Regular filesystems do that. But usually those are not used with GUP
pinning AFAICT.

> and for data integrity. Allowing other hardware (NICs, GPUs, etc) to gain
> write access to the file memory pages means that such hardware can dirty
> the pages, without the filesystem being aware. This can, in some cases
> (depending on filesystem, filesystem options, block device, block device
> options, and other variables), lead to data corruption, and also to kernel
> bugs of the form:

> Long term GUP
> =============
>
> Long term GUP is an issue when FOLL_WRITE is specified to GUP (so, a
> writeable mapping is created), and the pages are file-backed. That can lead
> to filesystem corruption. What happens is that when a file-backed page is
> being written back, it is first mapped read-only in all of the CPU page
> tables; the file system then assumes that nobody can write to the page, and
> that the page content is therefore stable. Unfortunately, the GUP callers
> generally do not monitor changes to the CPU pages tables; they instead
> assume that the following pattern is safe (it's not):
>
>     get_user_pages()
>
>     Hardware can keep a reference to those pages for a very long time,
>     and write to it at any time. Because "hardware" here means "devices
>     that are not a CPU", this activity occurs without any interaction
>     with the kernel's file system code.
>
>     for each page
>         set_page_dirty
>         put_page()
>
> In fact, the GUP documentation even recommends that pattern.

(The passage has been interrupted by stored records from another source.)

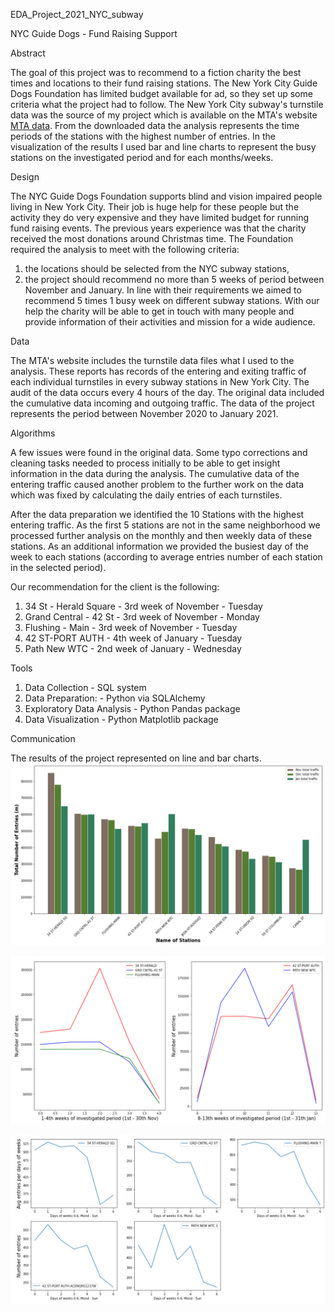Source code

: EDA_Project_2021_NYC_subway

NYC Guide Dogs - Fund Raising Support

Abstract

The goal of this project was to recommend to a fiction charity the best times and locations to their fund raising stations. The New York City Guide Dogs Foundation has limited budget available for ad, so they set up some criteria what the project had to follow.
The New York City subway's turnstile data was the source of my project which is available on the MTA's website [MTA data](http://web.mta.info/developers/turnstile.html). From the downloaded data the analysis represents the time periods of the stations with the highest number of entries. In the visualization of the results I used bar and line charts to represent the busy stations on the investigated period and for each months/weeks.

Design

The NYC Guide Dogs Foundation supports blind and vision impaired people living in New York City. Their job is huge help for these people but the activity they do very expensive and they have limited budget for running fund raising events. The previous years experience was that the charity received the most donations around Christmas time.
The Foundation required the analysis to meet with the following criteria: 
1) the locations should be selected from the NYC subway stations, 
2) the project should recommend no more than 5 weeks of period between November and January. 
In line with their requirements we aimed to recommend 5 times 1 busy week on different subway stations.
With our help the charity will be able to get in touch with many people and provide information of their activities and mission for a wide audience.

Data

The MTA's website includes the turnstile data files what I used to the analysis. These reports has records of the entering and exiting traffic of each individual turnstiles in every subway stations in New York City. The audit of the data occurs every 4 hours of the day. The original data included the cumulative data incoming and outgoing traffic.
The data of the project represents the period between November 2020 to January 2021.

Algorithms

A few issues were found in the original data. Some typo corrections and cleaning tasks needed to process initially to be able to get insight information in the data during the analysis. The cumulative data of the entering traffic caused another problem to the further work on the data which was fixed by calculating the daily entries of each turnstiles. 

After the data preparation we identified the 10 Stations with the highest entering traffic.
As the first 5 stations are not in the same neighborhood we processed further analysis on the monthly and then weekly data of these stations. As an additional information we provided the busiest day of the week to each stations (according to average entries number of each station in the selected period).

Our recommendation for the client is the following:

1) 34 St - Herald Square - 3rd week of November -  Tuesday
2) Grand Central - 42 St - 3rd week of November - Monday
3) Flushing - Main - 3rd week of November - Tuesday
4) 42 ST-PORT AUTH - 4th week of January - Tuesday
5) Path New WTC - 2nd week of January - Wednesday


Tools

1) Data Collection - SQL system  
2) Data Preparation:  - Python via SQLAlchemy
3) Exploratory Data Analysis - Python Pandas package
4) Data Visualization - Python Matplotlib package


Communication

The results of the project represented on line and bar charts. 
![Top_10_stations](https://raw.githubusercontent.com/NemeGabi/Metis-EDA-Project/master/Top_10_stations_data.png)

![Top_5_stations](https://raw.githubusercontent.com/NemeGabi/Metis-EDA-Project/master/Top_5_weekly_traffic.png)

![Top_5_stations_dayofweeks](https://raw.githubusercontent.com/NemeGabi/Metis-EDA-Project/master/Top_5_per_daysofweeks.png)

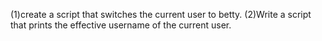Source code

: (1)create a script that switches the current user to betty. (2)Write a script that prints the effective username of the current user.
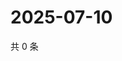# 2025-07-10

共 0 条

<!-- BEGIN ZHIHUQUESTIONS -->
<!-- 最后更新时间 Thu Jul 10 2025 15:13:55 GMT+0800 (China Standard Time) -->

<!-- END ZHIHUQUESTIONS -->
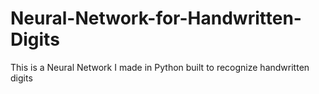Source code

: # Neural-Network-for-Handwritten-Digits
This is a Neural Network I made in Python built to recognize handwritten digits

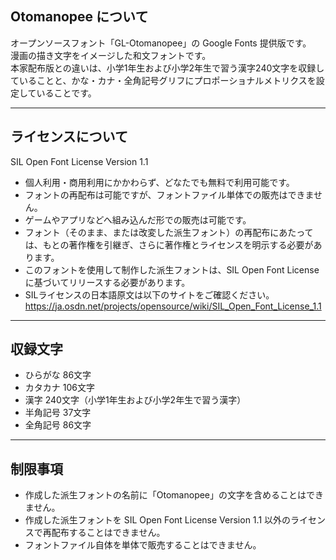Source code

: ## Otomanopee について

オープンソースフォント「GL-Otomanopee」の Google Fonts 提供版です。  
漫画の描き文字をイメージした和文フォントです。  
本家配布版との違いは、小学1年生および小学2年生で習う漢字240文字を収録していることと、かな・カナ・全角記号グリフにプロポーショナルメトリクスを設定していることです。

******

## ライセンスについて

SIL Open Font License Version 1.1

* 個人利用・商用利用にかかわらず、どなたでも無料で利用可能です。
* フォントの再配布は可能ですが、フォントファイル単体での販売はできません。
* ゲームやアプリなどへ組み込んだ形での販売は可能です。
* フォント（そのまま、または改変した派生フォント）の再配布にあたっては、もとの著作権を引継ぎ、さらに著作権とライセンスを明示する必要があります。
* このフォントを使用して制作した派生フォントは、SIL Open Font Licenseに基づいてリリースする必要があります。
* SILライセンスの日本語原文は以下のサイトをご確認ください。  
https://ja.osdn.net/projects/opensource/wiki/SIL_Open_Font_License_1.1

******

## 収録文字

* ひらがな 86文字
* カタカナ 106文字
* 漢字 240文字（小学1年生および小学2年生で習う漢字）
* 半角記号 37文字
* 全角記号 86文字

******

## 制限事項

* 作成した派生フォントの名前に「Otomanopee」の文字を含めることはできません。
* 作成した派生フォントを SIL Open Font License Version 1.1 以外のライセンスで再配布することはできません。
* フォントファイル自体を単体で販売することはできません。
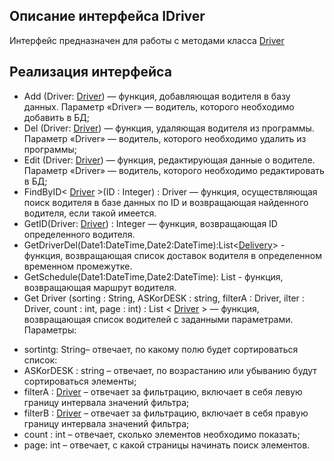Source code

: ## Описание интерфейса IDriver
Интерфейс предназначен для работы с методами класса [Driver](https://github.com/mrsmyc/itsaboutsmyc/blob/master/Driver.md)
## Реализация интерфейса
* Add (Driver: [Driver](https://github.com/mrsmyc/itsaboutsmyc/blob/master/Driver.md)) — функция, добавляющая водителя в базу данных. Параметр «Driver» — водитель, которого необходимо добавить в БД;
* Del (Driver: [Driver](https://github.com/mrsmyc/itsaboutsmyc/blob/master/Driver.md)) — функция, удаляющая водителя из программы. Параметр «Driver» — водитель, которого необходимо удалить из программы;
* Edit (Driver: [Driver](https://github.com/mrsmyc/itsaboutsmyc/blob/master/Driver.md)) — функция, редактирующая данные о водителе. Параметр «Driver» — водитель, которого необходимо редактировать в БД;
* FindByID< [Driver](https://github.com/mrsmyc/itsaboutsmyc/blob/master/Driver.md) >(ID : Integer) : Driver — функция, осуществляющая поиск водителя в базе данных по ID и возвращающая найденного водителя, если такой имеется. 
* GetID(Driver: [Driver](https://github.com/mrsmyc/itsaboutsmyc/blob/master/Driver.md)) : Integer — функция, возвращающая ID определенного водителя. 
* GetDriverDel(Date1:DateTime,Date2:DateTime):List<[Delivery](https://github.com/mrsmyc/itsaboutsmyc/blob/master/Delivery.md)> - функция, возвращающая список доставок водителя в определенном временном промежутке.
* GetSchedule(Date1:DateTime,Date2:DateTime): List<String> - функция, возвращающая маршрут водителя.
* Get Driver (sorting : String, ASKorDESK : string, filterA : Driver,  ilter : Driver, count : int, page : int) : List < [Driver](https://github.com/mrsmyc/itsaboutsmyc/blob/master/Driver.md) > — функция, возвращающая список водителей с заданными параметрами.
 Параметры: 
-	sortintg: String– отвечает, по какому полю будет сортироваться список:
-	ASKorDESK : string – отвечает, по возрастанию или убыванию будут сортироваться элементы;
-	filterA : [Driver](https://github.com/mrsmyc/itsaboutsmyc/blob/master/Driver.md) – отвечает за фильтрацию, включает в себя левую границу интервала значений фильтра;
-	 filterB : [Driver](https://github.com/mrsmyc/itsaboutsmyc/blob/master/Driver.md) – отвечает за фильтрацию, включает в себя правую границу интервала значений фильтра; 
-	count : int – отвечает, сколько элементов необходимо показать;
-	page: int – отвечает, с какой страницы начинать поиск элементов.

Isnt that pattern safe for anonymous memory and memory filesystems like
hugetlbfs etc? Which is the common use case.

> Anyway, the file system assumes that the page is stable (nothing is writing
> to the page), and that is a problem: stable page content is necessary for
> many filesystem actions during writeback, such as checksum, encryption,
> RAID striping, etc. Furthermore, filesystem features like COW (copy on
> write) or snapshot also rely on being able to use a new page for as memory
> for that memory range inside the file.
>
> Corruption during write back is clearly possible here. To solve that, one
> idea is to identify pages that have active GUP, so that we can use a bounce
> page to write stable data to the filesystem. The filesystem would work
> on the bounce page, while any of the active GUP might write to the
> original page. This would avoid the stable page violation problem, but note
> that it is only part of the overall solution, because other problems
> remain.

Yes you now have the filesystem as well as the GUP pinner claiming
authority over the contents of a single memory segment. Maybe better not
allow that?

> Direct IO
> =========
>
> Direct IO can cause corruption, if userspace does Direct-IO that writes to
> a range of virtual addresses that are mmap'd to a file.  The pages written
> to are file-backed pages that can be under write back, while the Direct IO
> is taking place.  Here, Direct IO races with a write back: it calls
> GUP before page_mkclean() has replaced the CPU pte with a read-only entry.
> The race window is pretty small, which is probably why years have gone by
> before we noticed this problem: Direct IO is generally very quick, and
> tends to finish up before the filesystem gets around to do anything with
> the page contents.  However, it's still a real problem.  The solution is
> to never let GUP return pages that are under write back, but instead,
> force GUP to take a write fault on those pages.  That way, GUP will
> properly synchronize with the active write back.  This does not change the
> required GUP behavior, it just avoids that race.

Direct IO on a mmapped file backed page doesnt make any sense. The direct
I/O write syscall already specifies one file handle of a filesystem that
the data is to be written onto.  Plus mmap already established another
second filehandle and another filesystem that is also in charge of that
memory segment.

Two filesystem trying to sync one memory segment both believing to have
exclusive access and we want to sort this out. Why? Dont allow this.